### PROMPT
Identify, in the records below, every line where the string "sudo" appears, and copy each such line.

(Stored data)
---+---
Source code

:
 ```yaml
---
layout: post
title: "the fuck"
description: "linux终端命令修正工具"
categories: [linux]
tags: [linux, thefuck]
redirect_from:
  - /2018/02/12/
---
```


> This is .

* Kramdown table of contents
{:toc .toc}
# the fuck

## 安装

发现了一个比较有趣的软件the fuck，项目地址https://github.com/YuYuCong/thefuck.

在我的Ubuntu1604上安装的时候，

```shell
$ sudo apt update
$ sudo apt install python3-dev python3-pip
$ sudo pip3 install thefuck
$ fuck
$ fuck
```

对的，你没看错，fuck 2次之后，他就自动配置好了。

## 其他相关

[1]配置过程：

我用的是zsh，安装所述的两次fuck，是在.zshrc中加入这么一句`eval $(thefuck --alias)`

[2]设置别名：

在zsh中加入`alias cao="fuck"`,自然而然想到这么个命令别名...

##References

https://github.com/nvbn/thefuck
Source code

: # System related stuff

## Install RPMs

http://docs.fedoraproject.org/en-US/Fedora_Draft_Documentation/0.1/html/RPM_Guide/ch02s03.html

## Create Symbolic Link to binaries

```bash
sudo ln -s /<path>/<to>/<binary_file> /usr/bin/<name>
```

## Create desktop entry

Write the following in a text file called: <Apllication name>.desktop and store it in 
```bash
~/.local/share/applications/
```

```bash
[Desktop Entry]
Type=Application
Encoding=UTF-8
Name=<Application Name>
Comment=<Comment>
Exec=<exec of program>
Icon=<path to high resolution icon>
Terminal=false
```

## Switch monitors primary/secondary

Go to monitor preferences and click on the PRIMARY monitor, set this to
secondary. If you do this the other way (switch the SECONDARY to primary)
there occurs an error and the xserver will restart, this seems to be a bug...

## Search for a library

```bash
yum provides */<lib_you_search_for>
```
---+---
### SOLUTION TO THE PROBLEM
$ sudo apt update
$ sudo apt install python3-dev python3-pip
$ sudo pip3 install thefuck
sudo ln -s /<path>/<to>/<binary_file> /usr/bin/<name>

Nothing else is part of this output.